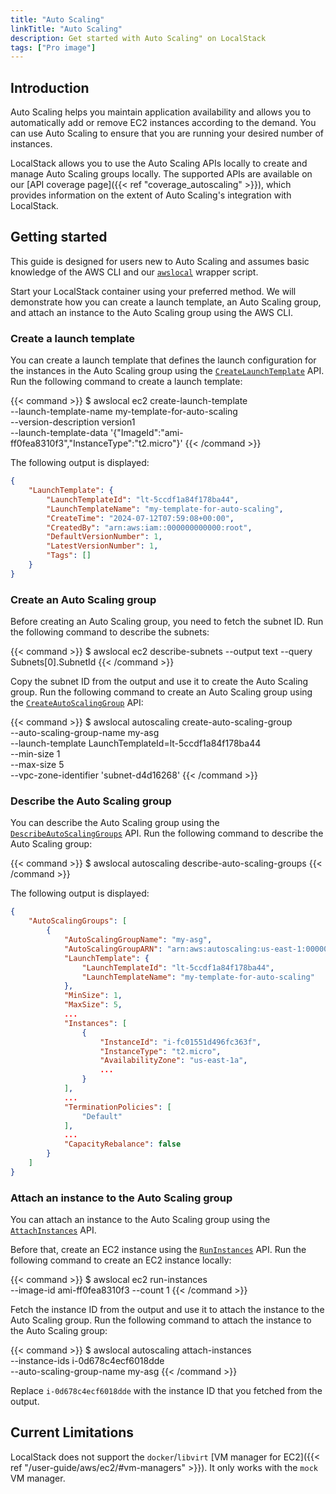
 ```yaml
---
title: "Auto Scaling"
linkTitle: "Auto Scaling"
description: Get started with Auto Scaling" on LocalStack
tags: ["Pro image"]
---
```


## Introduction

Auto Scaling helps you maintain application availability and allows you to automatically add or remove EC2 instances according to the demand.
You can use Auto Scaling to ensure that you are running your desired number of instances.

LocalStack allows you to use the Auto Scaling APIs locally to create and manage Auto Scaling groups locally.
The supported APIs are available on our [API coverage page]({{< ref "coverage_autoscaling" >}}), which provides information on the extent of Auto Scaling's integration with LocalStack.

## Getting started

This guide is designed for users new to Auto Scaling and assumes basic knowledge of the AWS CLI and our [`awslocal`](https://github.com/localstack/awscli-local) wrapper script.

Start your LocalStack container using your preferred method.
We will demonstrate how you can create a launch template, an Auto Scaling group, and attach an instance to the Auto Scaling group using the AWS CLI.

### Create a launch template

You can create a launch template that defines the launch configuration for the instances in the Auto Scaling group using the [`CreateLaunchTemplate`](https://docs.aws.amazon.com/AWSEC2/latest/APIReference/API_CreateLaunchTemplate.html) API.
Run the following command to create a launch template:

{{< command >}}
$ awslocal ec2 create-launch-template \
    --launch-template-name my-template-for-auto-scaling \
    --version-description version1 \
    --launch-template-data '{"ImageId":"ami-ff0fea8310f3","InstanceType":"t2.micro"}'
{{< /command >}}

The following output is displayed:

```json
{
    "LaunchTemplate": {
        "LaunchTemplateId": "lt-5ccdf1a84f178ba44",
        "LaunchTemplateName": "my-template-for-auto-scaling",
        "CreateTime": "2024-07-12T07:59:08+00:00",
        "CreatedBy": "arn:aws:iam::000000000000:root",
        "DefaultVersionNumber": 1,
        "LatestVersionNumber": 1,
        "Tags": []
    }
}
```

### Create an Auto Scaling group

Before creating an Auto Scaling group, you need to fetch the subnet ID.
Run the following command to describe the subnets:

{{< command >}}
$ awslocal ec2 describe-subnets --output text --query Subnets[0].SubnetId
{{< /command >}}

Copy the subnet ID from the output and use it to create the Auto Scaling group.
Run the following command to create an Auto Scaling group using the [`CreateAutoScalingGroup`](https://docs.aws.amazon.com/autoscaling/ec2/APIReference/API_CreateAutoScalingGroup.html) API:

{{< command >}}
$ awslocal autoscaling create-auto-scaling-group \
    --auto-scaling-group-name my-asg \
    --launch-template LaunchTemplateId=lt-5ccdf1a84f178ba44 \
    --min-size 1 \
    --max-size 5 \
    --vpc-zone-identifier 'subnet-d4d16268'
{{< /command >}}

### Describe the Auto Scaling group

You can describe the Auto Scaling group using the [`DescribeAutoScalingGroups`](https://docs.aws.amazon.com/autoscaling/ec2/APIReference/API_DescribeAutoScalingGroups.html) API.
Run the following command to describe the Auto Scaling group:

{{< command >}}
$ awslocal autoscaling describe-auto-scaling-groups
{{< /command >}}

The following output is displayed:

```json
{
    "AutoScalingGroups": [
        {
            "AutoScalingGroupName": "my-asg",
            "AutoScalingGroupARN": "arn:aws:autoscaling:us-east-1:000000000000:autoScalingGroup:74b4ffac-4588-4a7c-86b1-9fa992f49c8e:autoScalingGroupName/my-asg",
            "LaunchTemplate": {
                "LaunchTemplateId": "lt-5ccdf1a84f178ba44",
                "LaunchTemplateName": "my-template-for-auto-scaling"
            },
            "MinSize": 1,
            "MaxSize": 5,
            ...
            "Instances": [
                {
                    "InstanceId": "i-fc01551d496fc363f",
                    "InstanceType": "t2.micro",
                    "AvailabilityZone": "us-east-1a",
                    ...
                }
            ],
            ...
            "TerminationPolicies": [
                "Default"
            ],
            ...
            "CapacityRebalance": false
        }
    ]
}
```

### Attach an instance to the Auto Scaling group

You can attach an instance to the Auto Scaling group using the [`AttachInstances`](https://docs.aws.amazon.com/autoscaling/ec2/APIReference/API_AttachInstances.html) API.

Before that, create an EC2 instance using the [`RunInstances`](https://docs.aws.amazon.com/AWSEC2/latest/APIReference/API_RunInstances.html) API.
Run the following command to create an EC2 instance locally:

{{< command >}}
$ awslocal ec2 run-instances \
    --image-id ami-ff0fea8310f3 --count 1
{{< /command >}}

Fetch the instance ID from the output and use it to attach the instance to the Auto Scaling group.
Run the following command to attach the instance to the Auto Scaling group:

{{< command >}}
$ awslocal autoscaling attach-instances \
    --instance-ids i-0d678c4ecf6018dde \
    --auto-scaling-group-name my-asg
{{< /command >}}

Replace `i-0d678c4ecf6018dde` with the instance ID that you fetched from the output.

## Current Limitations

LocalStack does not support the `docker`/`libvirt` [VM manager for EC2]({{< ref "/user-guide/aws/ec2/#vm-managers" >}}).
It only works with the `mock` VM manager.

* Aim of the task *
Each line from the one containing "### Attach an" to the final line of the entries above must be returned exactly, and no other line may appear.

* Response below *
### Attach an instance to the Auto Scaling group

You can attach an instance to the Auto Scaling group using the [`AttachInstances`](https://docs.aws.amazon.com/autoscaling/ec2/APIReference/API_AttachInstances.html) API.

Before that, create an EC2 instance using the [`RunInstances`](https://docs.aws.amazon.com/AWSEC2/latest/APIReference/API_RunInstances.html) API.
Run the following command to create an EC2 instance locally:

{{< command >}}
$ awslocal ec2 run-instances \
    --image-id ami-ff0fea8310f3 --count 1
{{< /command >}}

Fetch the instance ID from the output and use it to attach the instance to the Auto Scaling group.
Run the following command to attach the instance to the Auto Scaling group:

{{< command >}}
$ awslocal autoscaling attach-instances \
    --instance-ids i-0d678c4ecf6018dde \
    --auto-scaling-group-name my-asg
{{< /command >}}

Replace `i-0d678c4ecf6018dde` with the instance ID that you fetched from the output.

## Current Limitations

LocalStack does not support the `docker`/`libvirt` [VM manager for EC2]({{< ref "/user-guide/aws/ec2/#vm-managers" >}}).
It only works with the `mock` VM manager.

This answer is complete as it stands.